While I was at it I also assuaged my conscience and bought environmentally friendly cards made from recycled cardboard and vegetable based ink and I'm thinking of taking up Mother Down Under's suggestion and having my children make wrapping paper.....although I recoil in horror at the thought of the mess.....we still have green paint on the dining table from when our eldest painted a plate.....8 long years ago.

On the final leg home, Tobes and I chatted about how it would be  good idea, on the first day of the school holidays to head into town to the bookshop and choose some of our favourite books to put under the ABC Giving Tree for children who might not be waking up to presents under their tree. With this plan in place, I feel a bit better about the whole Christmas carry on now. Especially as the children and I are determined that first and foremost it is going to be a happy day...and let's face it that's all that I want for Christmas.

I have spent the rest of the week toiling away writing an article for the next issue of Tasmanian Style magazine. I thought I'd blow the old cobwebs out and revisit the field of expertise that I dedicated  years and years of my youth to training in, by writing about the incredibly talented Hobart based painter, Nicholas Blowers who shows in Hobart and in Sydney. We have one of his works on our living room wall and love it.......my mother thinks it's depressing and of course she'd be right as his main concerns are collapse and decay:


I must say it was a surreal experience having Nick come over for a coffee and a chat about his work, on the sofa next to his actual painting and to hear all about where it was painted and what his inspiration was. And then he cast a critical eye over other paintings by other artists that adorn our walls....and I had thought I was meant to be interviewing him. Anyway, it was hard work.....way back before I had children, how did I ever think I was going to write an Art Theory based doctorate. How did I ever get a third of the way through and present papers at conferences and create lectures based on it? How. They may as well have given me a lobotomy when I had a caesarian....four times over. Saying that though, I'm quite happy with how the article turned out.....although it has to go to the editor next, fingers crossed.

Have a wonderful weekend!

Rx

Monday, 3 December 2012

Blondie.

Well, on Saturday night can you believe that I discoed while Blondie sang 'The Tide is High' just metres away on stage:


This was a slice of wish fulfilment in my otherwise mundane life....let's face it, earlier in the year I'd dressed up as Blondie to go to a party.....where I watched my husband and his friends dance to Cold Chisel......with a mop. Anyway, tick, it's now off the list.

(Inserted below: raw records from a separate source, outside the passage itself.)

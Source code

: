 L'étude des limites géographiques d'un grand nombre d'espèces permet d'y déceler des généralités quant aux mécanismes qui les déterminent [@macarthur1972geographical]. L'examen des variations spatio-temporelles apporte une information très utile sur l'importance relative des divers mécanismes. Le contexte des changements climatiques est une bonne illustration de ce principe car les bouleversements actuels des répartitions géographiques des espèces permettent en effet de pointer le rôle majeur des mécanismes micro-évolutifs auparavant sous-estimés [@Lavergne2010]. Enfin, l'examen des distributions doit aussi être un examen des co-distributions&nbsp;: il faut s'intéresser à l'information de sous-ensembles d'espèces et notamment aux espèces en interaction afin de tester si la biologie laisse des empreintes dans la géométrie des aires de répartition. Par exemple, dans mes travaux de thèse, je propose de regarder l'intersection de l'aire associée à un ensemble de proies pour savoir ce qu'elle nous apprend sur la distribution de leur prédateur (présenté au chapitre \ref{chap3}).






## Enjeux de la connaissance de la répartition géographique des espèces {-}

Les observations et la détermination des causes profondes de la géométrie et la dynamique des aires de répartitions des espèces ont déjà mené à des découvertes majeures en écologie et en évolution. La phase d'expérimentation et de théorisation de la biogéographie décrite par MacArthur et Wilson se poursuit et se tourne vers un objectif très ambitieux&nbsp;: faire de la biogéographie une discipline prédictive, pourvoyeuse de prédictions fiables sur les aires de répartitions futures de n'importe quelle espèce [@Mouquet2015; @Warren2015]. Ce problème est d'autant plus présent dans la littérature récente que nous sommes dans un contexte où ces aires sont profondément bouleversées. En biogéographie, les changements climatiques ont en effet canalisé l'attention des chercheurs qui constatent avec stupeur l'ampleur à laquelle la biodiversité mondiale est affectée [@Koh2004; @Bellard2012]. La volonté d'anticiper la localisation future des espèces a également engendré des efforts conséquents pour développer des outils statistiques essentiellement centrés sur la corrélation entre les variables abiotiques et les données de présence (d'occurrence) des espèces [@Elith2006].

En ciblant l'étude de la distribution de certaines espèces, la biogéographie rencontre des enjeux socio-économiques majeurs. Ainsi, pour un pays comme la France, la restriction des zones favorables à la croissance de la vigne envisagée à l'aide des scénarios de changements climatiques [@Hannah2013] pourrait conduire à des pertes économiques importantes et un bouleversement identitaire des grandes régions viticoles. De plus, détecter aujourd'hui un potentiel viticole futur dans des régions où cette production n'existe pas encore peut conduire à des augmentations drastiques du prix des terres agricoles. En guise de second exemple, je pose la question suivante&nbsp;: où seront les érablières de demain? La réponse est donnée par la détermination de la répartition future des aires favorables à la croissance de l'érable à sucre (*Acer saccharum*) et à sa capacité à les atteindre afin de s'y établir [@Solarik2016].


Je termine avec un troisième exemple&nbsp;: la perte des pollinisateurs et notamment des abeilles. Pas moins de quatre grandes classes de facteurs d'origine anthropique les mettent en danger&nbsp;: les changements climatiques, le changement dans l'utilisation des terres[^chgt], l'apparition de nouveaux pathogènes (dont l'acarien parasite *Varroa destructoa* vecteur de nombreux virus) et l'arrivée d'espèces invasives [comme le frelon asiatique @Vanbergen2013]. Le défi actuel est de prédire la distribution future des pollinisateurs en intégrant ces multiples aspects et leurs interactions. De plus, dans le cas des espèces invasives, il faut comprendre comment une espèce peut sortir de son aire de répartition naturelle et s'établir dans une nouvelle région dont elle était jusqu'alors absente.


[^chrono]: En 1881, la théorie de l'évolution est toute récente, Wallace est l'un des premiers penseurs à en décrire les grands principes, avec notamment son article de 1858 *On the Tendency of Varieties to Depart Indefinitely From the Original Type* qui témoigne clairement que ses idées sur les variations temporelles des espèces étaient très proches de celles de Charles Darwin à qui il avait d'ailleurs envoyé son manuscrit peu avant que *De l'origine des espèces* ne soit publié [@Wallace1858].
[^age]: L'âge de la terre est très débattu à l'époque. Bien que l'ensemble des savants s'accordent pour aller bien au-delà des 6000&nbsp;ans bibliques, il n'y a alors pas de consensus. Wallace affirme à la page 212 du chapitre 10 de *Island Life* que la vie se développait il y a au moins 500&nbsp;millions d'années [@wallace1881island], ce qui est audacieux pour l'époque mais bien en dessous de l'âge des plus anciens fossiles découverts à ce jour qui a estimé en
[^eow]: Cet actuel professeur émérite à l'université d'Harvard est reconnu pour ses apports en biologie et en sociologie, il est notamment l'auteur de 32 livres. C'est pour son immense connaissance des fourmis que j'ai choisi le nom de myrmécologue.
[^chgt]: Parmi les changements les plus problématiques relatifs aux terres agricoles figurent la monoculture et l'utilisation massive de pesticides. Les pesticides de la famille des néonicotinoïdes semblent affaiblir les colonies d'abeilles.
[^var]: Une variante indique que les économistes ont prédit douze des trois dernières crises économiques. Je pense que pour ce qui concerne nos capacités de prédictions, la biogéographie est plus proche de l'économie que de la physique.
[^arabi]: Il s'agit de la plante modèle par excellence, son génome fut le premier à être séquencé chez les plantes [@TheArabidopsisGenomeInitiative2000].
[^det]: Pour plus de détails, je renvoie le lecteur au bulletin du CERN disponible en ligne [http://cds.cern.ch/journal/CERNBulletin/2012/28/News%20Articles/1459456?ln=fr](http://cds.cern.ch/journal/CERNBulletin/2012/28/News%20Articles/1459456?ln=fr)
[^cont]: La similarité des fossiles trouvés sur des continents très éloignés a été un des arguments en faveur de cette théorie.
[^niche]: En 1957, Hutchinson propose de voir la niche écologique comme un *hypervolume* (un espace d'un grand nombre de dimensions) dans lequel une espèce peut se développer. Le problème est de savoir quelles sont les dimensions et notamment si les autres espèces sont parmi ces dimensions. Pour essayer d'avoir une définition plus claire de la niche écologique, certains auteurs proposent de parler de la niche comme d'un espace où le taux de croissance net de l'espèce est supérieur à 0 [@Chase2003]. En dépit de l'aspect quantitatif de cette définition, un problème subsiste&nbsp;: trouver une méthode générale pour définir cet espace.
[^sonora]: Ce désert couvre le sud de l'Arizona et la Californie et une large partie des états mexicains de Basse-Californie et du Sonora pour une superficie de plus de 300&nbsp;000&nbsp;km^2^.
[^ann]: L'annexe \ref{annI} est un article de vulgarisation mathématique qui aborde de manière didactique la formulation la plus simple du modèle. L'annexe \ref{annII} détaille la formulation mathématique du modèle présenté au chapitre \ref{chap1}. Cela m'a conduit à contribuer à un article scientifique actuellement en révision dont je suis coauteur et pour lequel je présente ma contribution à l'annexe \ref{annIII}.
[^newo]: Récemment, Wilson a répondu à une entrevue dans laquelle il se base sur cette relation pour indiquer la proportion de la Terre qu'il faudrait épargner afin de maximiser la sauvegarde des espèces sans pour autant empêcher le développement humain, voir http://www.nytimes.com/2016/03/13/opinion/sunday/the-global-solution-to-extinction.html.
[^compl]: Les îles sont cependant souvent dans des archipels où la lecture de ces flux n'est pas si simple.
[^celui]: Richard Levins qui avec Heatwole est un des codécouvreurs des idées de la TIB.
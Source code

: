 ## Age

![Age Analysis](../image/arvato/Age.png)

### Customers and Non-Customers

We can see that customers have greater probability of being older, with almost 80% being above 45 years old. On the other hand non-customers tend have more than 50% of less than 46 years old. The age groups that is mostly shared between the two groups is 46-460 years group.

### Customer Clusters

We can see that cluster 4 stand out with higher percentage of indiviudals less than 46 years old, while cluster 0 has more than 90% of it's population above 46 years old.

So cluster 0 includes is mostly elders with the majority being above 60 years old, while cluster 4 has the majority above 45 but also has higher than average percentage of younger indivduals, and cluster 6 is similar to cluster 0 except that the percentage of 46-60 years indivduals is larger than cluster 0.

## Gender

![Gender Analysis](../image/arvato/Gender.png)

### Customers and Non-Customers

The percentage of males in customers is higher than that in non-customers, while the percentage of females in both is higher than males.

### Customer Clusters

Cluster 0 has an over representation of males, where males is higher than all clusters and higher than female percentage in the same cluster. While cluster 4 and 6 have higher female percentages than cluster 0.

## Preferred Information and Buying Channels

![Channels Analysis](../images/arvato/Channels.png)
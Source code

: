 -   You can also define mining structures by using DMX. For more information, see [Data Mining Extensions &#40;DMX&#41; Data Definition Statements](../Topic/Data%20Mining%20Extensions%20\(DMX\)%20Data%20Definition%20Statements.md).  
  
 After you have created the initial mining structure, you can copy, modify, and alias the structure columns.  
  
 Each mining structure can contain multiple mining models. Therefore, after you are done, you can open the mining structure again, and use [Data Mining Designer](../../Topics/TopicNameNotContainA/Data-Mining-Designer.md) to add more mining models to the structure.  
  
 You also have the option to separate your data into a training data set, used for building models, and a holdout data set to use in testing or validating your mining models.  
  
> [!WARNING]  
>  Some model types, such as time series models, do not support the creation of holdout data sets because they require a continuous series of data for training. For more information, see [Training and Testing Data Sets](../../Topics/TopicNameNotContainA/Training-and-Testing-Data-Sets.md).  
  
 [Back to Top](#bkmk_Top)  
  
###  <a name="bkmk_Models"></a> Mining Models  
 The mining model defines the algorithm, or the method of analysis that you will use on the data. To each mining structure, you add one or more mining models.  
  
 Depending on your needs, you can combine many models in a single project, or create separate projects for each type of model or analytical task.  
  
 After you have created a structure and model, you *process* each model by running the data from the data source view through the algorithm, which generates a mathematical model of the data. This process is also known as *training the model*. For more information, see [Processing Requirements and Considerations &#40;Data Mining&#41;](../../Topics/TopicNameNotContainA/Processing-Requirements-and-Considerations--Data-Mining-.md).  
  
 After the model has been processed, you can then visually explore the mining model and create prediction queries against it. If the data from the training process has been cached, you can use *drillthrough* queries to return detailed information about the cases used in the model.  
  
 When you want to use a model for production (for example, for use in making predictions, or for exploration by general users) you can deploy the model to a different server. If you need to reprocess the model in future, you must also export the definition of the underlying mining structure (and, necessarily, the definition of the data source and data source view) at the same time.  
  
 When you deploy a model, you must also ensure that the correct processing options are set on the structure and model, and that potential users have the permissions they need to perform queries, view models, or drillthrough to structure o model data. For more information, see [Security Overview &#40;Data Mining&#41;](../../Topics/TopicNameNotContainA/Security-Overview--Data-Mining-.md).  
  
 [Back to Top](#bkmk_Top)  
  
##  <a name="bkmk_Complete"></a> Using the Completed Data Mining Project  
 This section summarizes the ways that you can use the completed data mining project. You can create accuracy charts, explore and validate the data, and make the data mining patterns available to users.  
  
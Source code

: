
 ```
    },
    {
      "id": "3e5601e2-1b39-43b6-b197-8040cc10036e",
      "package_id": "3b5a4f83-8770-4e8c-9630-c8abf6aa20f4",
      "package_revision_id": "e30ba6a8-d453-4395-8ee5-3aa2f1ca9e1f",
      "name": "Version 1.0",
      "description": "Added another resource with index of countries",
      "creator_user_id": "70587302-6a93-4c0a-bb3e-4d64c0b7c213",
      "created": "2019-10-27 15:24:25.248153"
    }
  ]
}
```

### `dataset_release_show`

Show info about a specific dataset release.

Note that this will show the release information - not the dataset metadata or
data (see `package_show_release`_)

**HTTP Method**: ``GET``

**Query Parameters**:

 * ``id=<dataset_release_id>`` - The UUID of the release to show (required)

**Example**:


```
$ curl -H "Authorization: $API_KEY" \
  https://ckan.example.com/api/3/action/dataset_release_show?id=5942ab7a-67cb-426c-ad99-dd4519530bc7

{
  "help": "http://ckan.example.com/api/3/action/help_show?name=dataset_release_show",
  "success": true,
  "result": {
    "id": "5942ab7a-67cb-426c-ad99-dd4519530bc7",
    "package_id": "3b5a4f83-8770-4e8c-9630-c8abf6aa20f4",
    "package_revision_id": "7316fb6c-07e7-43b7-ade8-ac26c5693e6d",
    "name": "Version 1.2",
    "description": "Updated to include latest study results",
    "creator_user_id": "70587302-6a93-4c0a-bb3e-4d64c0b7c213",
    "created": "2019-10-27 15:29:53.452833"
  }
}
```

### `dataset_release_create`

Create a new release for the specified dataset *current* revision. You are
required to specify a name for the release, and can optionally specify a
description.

Doesn't Deborah Harry look amazing for 67....she is only just younger than my mum, who would never in a pink fit get up on stage in a blonde wig and rock and roll her old heart out. I think she's amazing, she still has an incredible voice and  she still does the punk rock with aplomb.

My fab old school friend, who still knows all the lyrics to the rap in 'Rapture'.....all these years later.....drove down with her husband and children from Launceston. In the car she demonstrated her talent to a captive audience.....her husband was flabbergasted and could't believe that they'd been married for 10 years and he'd never known that she possessed this skill.

To embrace the spirit of the 1980's, before venturing out on the town, we made pina coladas. Sadly, they didn't work.....I think I may have followed the wrong recipe.....or perhaps the poor excuse for pineapple available in not very tropical Hobart wasn't ripe and sweet enough. In hindsight,  I should have added extra pineapple juice. Anyway, we managed to get ourselves ready and fed and jim jammed up our combined 6 children in time for the babysitter's arrival....at 6.15pm. We then hotfooted it down to Garagistes to see if we would be lucky enough to score an unreserved table:


We were running to a strict time schedule so the dreaded pronouncement that there was a 45 minutes wait caused momentary angst....until we mentioned that we were en route to the Blondie concert.....et voila, 5 minutes later we had a table.

I love everything about Garagistes, the food, the communality, the buzzy vibe and the fact that it's in Hobart. We had an amazing meal there earlier in the year when it was just the two of us. Now that I've had dinner in a group of four, I think that the whole sharing concept works better with only two people as honestly, between four people, you really only end up with a minuscule taste on your plate. It was still delicious and booked beautiful, see:

Poached spanner crab, fenugreek and buttermilk.


Marinated calamari with sea herbs.

Broad beans with pea custard.




Poached striped trumpeter and nasturtium.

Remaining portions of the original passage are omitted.